───── Listed records

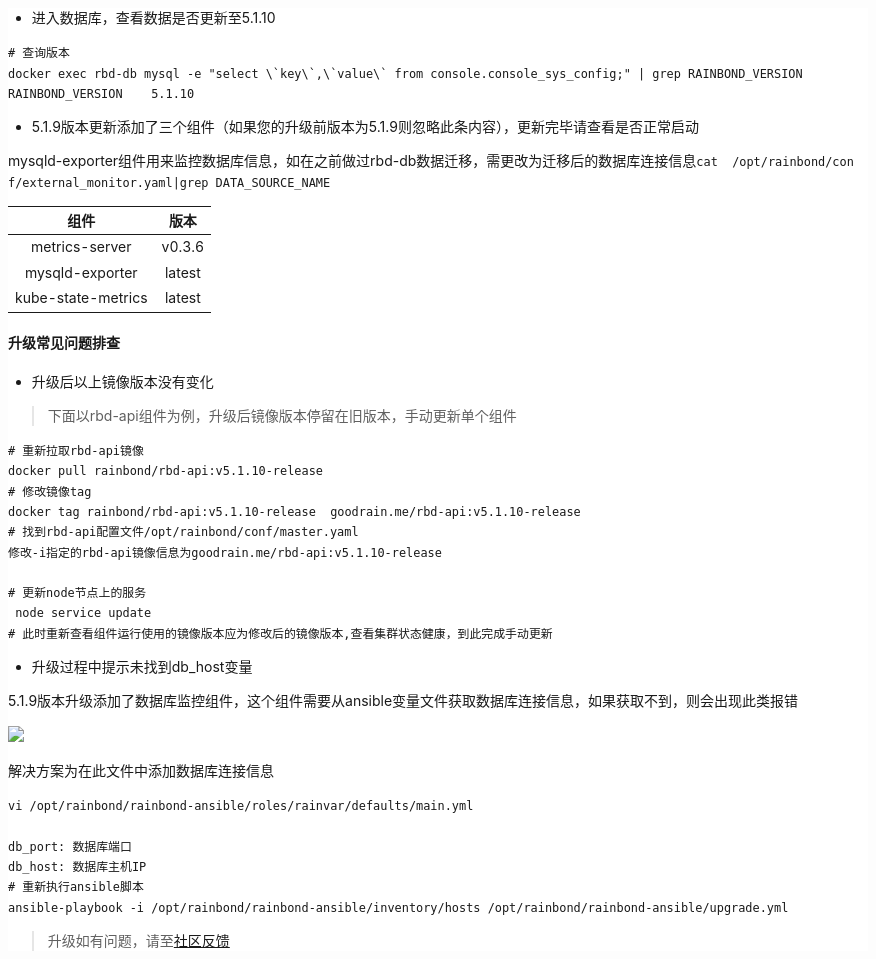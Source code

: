 
- 进入数据库，查看数据是否更新至5.1.10

```
# 查询版本
docker exec rbd-db mysql -e "select \`key\`,\`value\` from console.console_sys_config;" | grep RAINBOND_VERSION
RAINBOND_VERSION	5.1.10
```

- 5.1.9版本更新添加了三个组件（如果您的升级前版本为5.1.9则忽略此条内容），更新完毕请查看是否正常启动

mysqld-exporter组件用来监控数据库信息，如在之前做过rbd-db数据迁移，需更改为迁移后的数据库连接信息`cat  /opt/rainbond/conf/external_monitor.yaml|grep DATA_SOURCE_NAME`

| 组件  | 版本 |
| :---: | :---: |
|metrics-server | v0.3.6  |
|mysqld-exporter | latest  |
|kube-state-metrics | latest  |

#### 升级常见问题排查

- 升级后以上镜像版本没有变化  

> 下面以rbd-api组件为例，升级后镜像版本停留在旧版本，手动更新单个组件

```
# 重新拉取rbd-api镜像
docker pull rainbond/rbd-api:v5.1.10-release 
# 修改镜像tag
docker tag rainbond/rbd-api:v5.1.10-release  goodrain.me/rbd-api:v5.1.10-release 
# 找到rbd-api配置文件/opt/rainbond/conf/master.yaml
修改-i指定的rbd-api镜像信息为goodrain.me/rbd-api:v5.1.10-release 

# 更新node节点上的服务
 node service update
# 此时重新查看组件运行使用的镜像版本应为修改后的镜像版本,查看集群状态健康，到此完成手动更新
```
- 升级过程中提示未找到db_host变量

5.1.9版本升级添加了数据库监控组件，这个组件需要从ansible变量文件获取数据库连接信息，如果获取不到，则会出现此类报错

<img src="https://grstatic.oss-cn-shanghai.aliyuncs.com/images/5.1/upgrade/WechatIMG1919.png" width="60%" />

解决方案为在此文件中添加数据库连接信息

```
vi /opt/rainbond/rainbond-ansible/roles/rainvar/defaults/main.yml

db_port: 数据库端口
db_host: 数据库主机IP
# 重新执行ansible脚本
ansible-playbook -i /opt/rainbond/rainbond-ansible/inventory/hosts /opt/rainbond/rainbond-ansible/upgrade.yml
```
> 升级如有问题，请至[社区反馈](https://t.goodrain.com/)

──────────

What is needed =>
Show the lines of the entries that include the string "https", copying each in full.

Output for this exercise =>
<img src="https://grstatic.oss-cn-shanghai.aliyuncs.com/images/5.1/upgrade/WechatIMG1919.png" width="60%" />
> 升级如有问题，请至[社区反馈](https://t.goodrain.com/)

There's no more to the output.